Questions remain over PSNI handling of Coleraine murder

The fact that disquiet regarding the PSNI’s handling of events in Coleraine culminating in the murder of Kevin McDaid is growing is evident in the swift appearance of an Assistant Chief Constable on the television today and by the actions of the Chief Constable in calling in the Police Ombudsman to investigate the incident. The most serious allegation– directly refuted by Assistant Chief Constable, Alistair Finlay- is that PSNI officers watched on as the 49 year old catholic was beaten to death, an allegation attributed to Mr. McDaid’s family. But there are other, significant and serious questions which must be asked of and answered by the PSNI in the coming days.
The speed and seeming certainty with which ACC Finlay dismissed allegations of loyalist paramilitary involvement is noteworthy, but upon closer examination it is easy to see why he should be so concerned to divert attention from this line of thought.

We are led to believe that the PSNI were liaising between community representatives throughout the day due to growing tensions of a loyalist ‘invasion’ of the area, yet ACC Finlay brushed aside queries regarding why the police failed to maintain a presence in the area. Could it perhaps be the case that, once the local police had ‘assurances’ from certain loyalist leaders that there would not be an attack they simply took them at their word and left the scene? That would certainly explain why he was so keen to divert attention away from organised loyalist involvement, and his depiction of those responsible as a “maverick” group.
Which raises another question. The local PSNI would have been fully aware that a similar, vicious sectarian mob attack on this small largely catholic community occurred less than a year ago, when loyalists objected to the gathering of items for an internment bonfire in ‘their’ town. That incident led to considerable criticisms from local nationalist and republican representatives, and to my knowledge no prosecutions. Given the precedent, why would the local PSNI not have taken steps to ensure that an effective police presence was maintained in the very real event of a sectarian attack on this occasion?

And then there’s this.

The Irish News report today carries this from an unnamed ‘witness’:
….a mediation police officer had told nationalists that an agreement had been reached with loyalists in the town that they would tolerate the flying of tricolours in the Pates Lane/ Somerset Drive area on Sunday as long as they were taken down the following morning.”

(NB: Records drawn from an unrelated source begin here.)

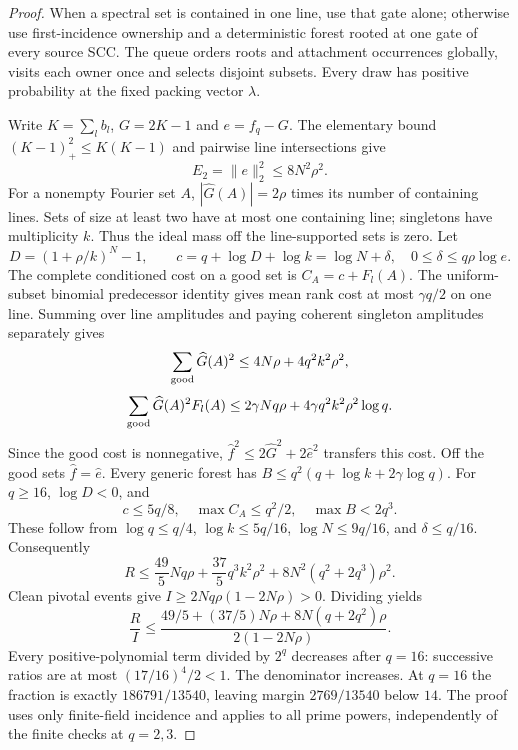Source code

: \documentclass[11pt]{article}
\begin{document}
\begin{proof}
When a spectral set is contained in one line, use that gate alone;
otherwise use first-incidence ownership and a deterministic forest
rooted at one gate of every source SCC. The queue orders roots and
attachment occurrences globally, visits each owner once and selects
disjoint subsets. Every draw has positive probability at the fixed
packing vector $\lambda$.

Write $K=\sum_l b_l$, $G=2K-1$ and $e=f_q-G$. The elementary bound
$(K-1)_+^2\le K(K-1)$ and pairwise line intersections give
\[
 E_2=\|e\|_2^2\le8N^2\rho^2.
\]
For a nonempty Fourier set $A$, $|\widehat G(A)|=2\rho$ times its
number of containing lines. Sets of size at least two have at most
one containing line; singletons have multiplicity $k$. Thus the ideal
mass off the line-supported sets is zero. Let
\[
 D=(1+\rho/k)^N-1,\qquad
 c=q+\log D+\log k=\log N+\delta,\quad
 0\le\delta\le q\rho\log e.
\]
The complete conditioned cost on a good set is $C_A=c+F_l(A)$.
The uniform-subset binomial predecessor identity gives mean rank
cost at most $\gamma q/2$ on one line. Summing over line amplitudes
and paying coherent singleton amplitudes separately gives
\[
 \sum_{\rm good}\widehat G(A)^2\le4N\rho+4q^2k^2\rho^2,
\]
\[
 \sum_{\rm good}\widehat G(A)^2F_l(A)
 \le2\gamma Nq\rho+4\gamma q^2k^2\rho^2\log q.
\]
Since the good cost is nonnegative,
$\widehat f^2\le2\widehat G^2+2\widehat e^2$ transfers this cost.
Off the good sets $\widehat f=\widehat e$. Every generic forest has
$B\le q^2(q+\log k+2\gamma\log q)$.
For $q\ge16$, $\log D<0$, and
\[
 c\le5q/8,\quad \max C_A\le q^2/2,\quad \max B<2q^3.
\]
These follow from $\log q\le q/4$, $\log k\le5q/16$,
$\log N\le9q/16$, and $\delta\le q/16$.
Consequently
\[
 R\le\frac{49}{5}Nq\rho+\frac{37}{5}q^3k^2\rho^2
       +8N^2(q^2+2q^3)\rho^2.
\]
Clean pivotal events give
$I\ge2Nq\rho(1-2N\rho)>0$. Dividing yields
\[
 \frac RI\le
 \frac{49/5+(37/5)N\rho+8N(q+2q^2)\rho}{2(1-2N\rho)}.
\]
Every positive-polynomial term divided by $2^q$ decreases after
$q=16$: successive ratios are at most $(17/16)^4/2<1$.
The denominator increases. At $q=16$ the fraction is exactly
$186791/13540$, leaving margin $2769/13540$ below $14$.
The proof uses only finite-field incidence and applies to all prime
powers, independently of the finite checks at $q=2,3$.
\end{proof}
\end{document}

The actions of the PSNI officers during the day in ‘liaising’ with community representatives to reach an understanding to defuse tensions must also be looked at. As you can see above, it was reported in the print media today that a ‘deal’ had been struck to remove the Irish National flag and bunting from the district within a 24 hour period, presumably in return for something from loyalists- should we assume that that something was an assurance from a loyalist paramilitary source to the PSNI that there would be no ‘action’ taken against the local catholic populace?
All of which is revealing of a PSNI mentality towards the flying of flags which runs completely contrary to the PSNI response to the erection of loyalist flags in many mixed residential areas across the north- not to mention areas which are predominantly protestant. The thought will no doubt occur to many that, if republicans were of a mind (and thankfully they are not) to demand the removal of loyalist bunting and flags from a largely protestant district in a majority catholic town in return for not ‘invading’ the area, would the PSNI response have been different?